Implement and improve the GPU version of position buffer operations. Gerrit change 9169 implements the functionality, and a follow-up change will improve as below.

  • Use pinned host vectors for grid and gridset arrays and remove explicit cudahostregister/unregister calls in init fn
  • Replace allocatedevicebuffer with reallocatedevicebuffer in init fn
  • Improve variable naming in init and buffer ops fns
  • Fix issue with position buffer pinning to allow use of gmx api for memcpy
  • Implement sync point between PME and NB streams.
  • Improve mechanism for deciding if position buffer needs to be copied to GPU in advance of buffer op
  • move GPU conditional out of OpenMP loop in atomdata_copy_x_to_nbat_x. Precompute maxAtomsInCOlumn and that and store it in the grid object, instead of recomputing it every step.
  • move the complex coordinate management into a single place (from where it can be refactored easier): code added by early X buf ops changes added technical debt and complexity by conditionally doing data copying and management of xrvec when this is not done in PME. Consolidation and refactoring needed
  • refactor grid data members added without any grouping into the main nonbonded data structure.
  • consider uniform behavior across search and non-search steps (ATM at search the xyzq fmt is generated in search and copied while non-ns steps do the conversion which leads to complexity).

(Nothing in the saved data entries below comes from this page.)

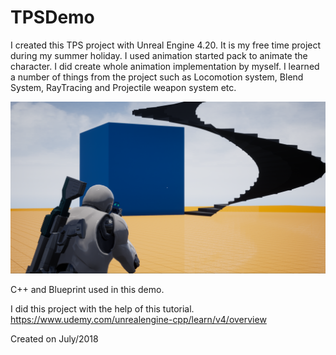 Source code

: # TPSDemo
I created this TPS project with Unreal Engine 4.20. It is my free time project during my summer holiday. I used animation started pack to animate the character. I did create whole animation implementation by myself. I learned a number of things from the project such as Locomotion system, Blend System, RayTracing and Projectile weapon system etc.

![Alt text](/1.png?raw=true "Screenshot")


C++ and Blueprint used in this demo.

I did this project with the help of this tutorial. 
https://www.udemy.com/unrealengine-cpp/learn/v4/overview

Created on July/2018

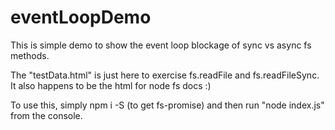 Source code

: # eventLoopDemo

This is simple demo to show the event loop blockage of sync vs async fs methods.

The "testData.html" is just here to exercise fs.readFile and fs.readFileSync. It also happens to be the html for node fs docs :)

To use this, simply npm i -S (to get fs-promise) and then run "node index.js" from the console. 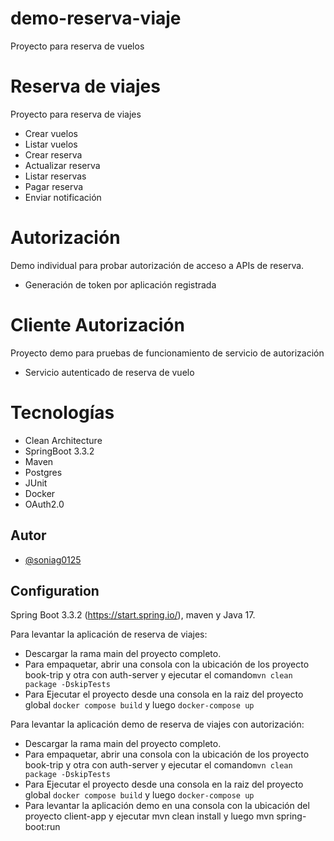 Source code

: # demo-reserva-viaje

 Proyecto para reserva de vuelos


# Reserva de viajes

Proyecto para reserva de viajes

- Crear vuelos
- Listar vuelos
- Crear reserva
- Actualizar reserva
- Listar reservas
- Pagar reserva
- Enviar notificación

# Autorización

Demo individual para probar autorización de acceso a APIs de reserva.

- Generación de token por aplicación registrada

# Cliente Autorización

Proyecto demo para pruebas de funcionamiento de servicio de autorización

- Servicio autenticado de reserva de vuelo

# Tecnologías
- Clean Architecture
- SpringBoot 3.3.2
- Maven
- Postgres
- JUnit
- Docker
- OAuth2.0

## Autor

- [@soniag0125](https://github.com/soniag0125)

## Configuration
Spring Boot 3.3.2 (https://start.spring.io/), maven y Java 17.

Para levantar la aplicación de reserva de viajes:

- Descargar la rama main del proyecto completo.
- Para empaquetar, abrir una consola con la ubicación de los proyecto book-trip y otra con auth-server y ejecutar el comando`mvn clean package -DskipTests`
- Para Ejecutar el proyecto  desde una consola en la raiz del proyecto global  `docker compose build` y luego `docker-compose up`

Para levantar la aplicación demo de reserva de viajes con autorización:

- Descargar la rama main del proyecto completo.
- Para empaquetar, abrir una consola con la ubicación de los proyecto book-trip y otra con auth-server y ejecutar el comando`mvn clean package -DskipTests`
- Para Ejecutar el proyecto  desde una consola en la raiz del proyecto global `docker compose build` y luego `docker-compose up`
- Para levantar la aplicación demo en una consola con la ubicación del proyecto client-app y ejecutar  mvn clean install y luego mvn spring-boot:run


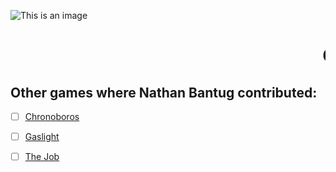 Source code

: ![This is an image](https://cdn.discordapp.com/attachments/934209452872192040/955754571718860870/Mental_Wealth.png)

# <marquee>Games by Nathan Bantug</marquee>

## Other games where Nathan Bantug contributed:
- [ ] [Chronoboros](https://marinathan.github.io/Gold/index)

- [ ] [Gaslight](https://marinathan.github.io/gaslightGold/index)

- [ ] [The Job](https://marinathan.github.io/TheJob/index)

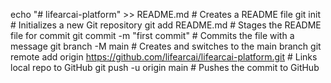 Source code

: echo "# lifearcai-platform" >> README.md      # Creates a README file
git init                                      # Initializes a new Git repository
git add README.md                             # Stages the README file for commit
git commit -m "first commit"                  # Commits the file with a message
git branch -M main                            # Creates and switches to the main branch
git remote add origin https://github.com/lifearcai/lifearcai-platform.git  # Links local repo to GitHub
git push -u origin main                       # Pushes the commit to GitHub
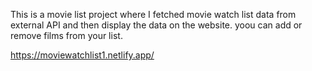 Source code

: This is a movie list project where I fetched movie watch list data from          
external API and then display the data on the website. yoou can add or remove films from your list.                     
 
https://moviewatchlist1.netlify.app/      
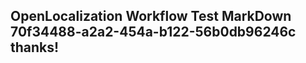 <properties
ms.topic="hero-topic1"
ms.test1="hero-topic"
ms.test2="test"/>

## OpenLocalization Workflow Test MarkDown 70f34488-a2a2-454a-b122-56b0db96246c thanks!
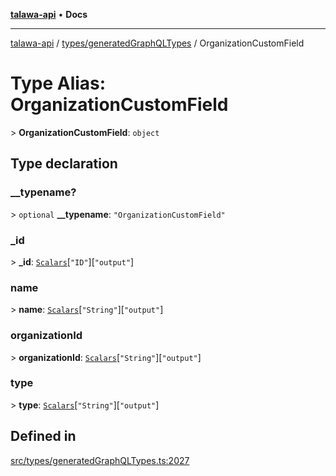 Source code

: [**talawa-api**](../../../README.md) • **Docs**

***

[talawa-api](../../../modules.md) / [types/generatedGraphQLTypes](../README.md) / OrganizationCustomField

# Type Alias: OrganizationCustomField

\> **OrganizationCustomField**: `object`

## Type declaration

### \_\_typename?

\> `optional` **\_\_typename**: `"OrganizationCustomField"`

### \_id

\> **\_id**: [`Scalars`](Scalars.md)\[`"ID"`\]\[`"output"`\]

### name

\> **name**: [`Scalars`](Scalars.md)\[`"String"`\]\[`"output"`\]

### organizationId

\> **organizationId**: [`Scalars`](Scalars.md)\[`"String"`\]\[`"output"`\]

### type

\> **type**: [`Scalars`](Scalars.md)\[`"String"`\]\[`"output"`\]

## Defined in

[src/types/generatedGraphQLTypes.ts:2027](https://github.com/PalisadoesFoundation/talawa-api/blob/60937520d7a29ccf883a9c6a7c2d186bae92a81b/src/types/generatedGraphQLTypes.ts#L2027)
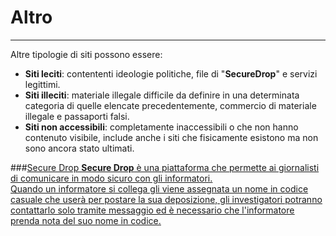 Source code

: # Altro
---
Altre tipologie di siti possono essere:
* **Siti leciti**: contententi ideologie politiche, file di "**SecureDrop**" e servizi legittimi.
* **Siti illeciti**: materiale illegale difficile da definire in una determinata categoria di quelle elencate precedentemente, commercio di materiale illegale e passaporti falsi.
* **Siti non accessibili**: completamente inaccessibili o che non hanno contenuto visibile, include anche i siti che fisicamente esistono ma non sono ancora stato ultimati.

###<u>Secure Drop<u/>
**Secure Drop** è una piattaforma che permette ai giornalisti di comunicare in modo sicuro con gli informatori.<br/>
Quando un informatore si collega gli viene assegnata un nome in codice casuale che userà per postare la sua deposizione, gli investigatori potranno contattarlo solo tramite messaggio ed è necessario che l'informatore prenda nota del suo nome in codice.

Task #3237: data types mixed up and unsafe castingClosed

Associated revisions

Revision f457e9a4 (diff)
Added by Alan Gray 10 months ago

Code quality improvements for CUDA position buffer ops

  • improved variable naming
  • use of reallocateDeviceBuffer

Follow up to Gerrit change 9169
Implements part of #2934

Change-Id: Ie948f624ae6f7e2df7a2b6c6c734d08d862096e5

Revision 6e14d4ac (diff)
Added by Alan Gray 10 months ago

Pin X buffer with DD and use proper abstraction in buffer ops

This patch fixes an issue that the coordinate buffer was not being
pinned with DD, and replaces a raw cudaMemcpy call in the buffer ops
routine with proper abstraction through the copyToDeviceBuffer API.

Follow up to Gerrit change 9169
Implements part of #2934

Change-Id: I64aec66157ceb5eb04bcfd7cfe24b6ea5c18e4ae

Revision 3329a50b (diff)
Added by Szilárd Páll 9 months ago

Use HostVector for Grid/GridSet data need on-GPU

Grid.cxy_na_, Grid.cxy_ind_, GridSet.cells and GridSet.atomIndices
have been converted from std::vector to gmx::HostVector. This allow
the code to pin the HostVector when X buffer ops is used and to
eliminate the hacky pin/unpin in CUDA buffer ops functions.

Part of #2934
Refs #2817

Change-Id: Icca21dd076128ec582f805ed96e253dfab461270

Revision c8951db1 (diff)
Added by Szilárd Páll 8 months ago

Conditionally pin GPU-related grid data

Data that is transferred to the GPU when the buffer ops is offloaded is
now only pinned when the nonbonded module uses GPU offload avoidign the
runtime errors encountered when a GPU-enabled build does not detect a
GPU and therefore the CUDA runtime refuses to register the memory.

Refs #2817 #2934

Change-Id: Iabbc0d9f37fad0e88cd39a078af1346e8f713ec1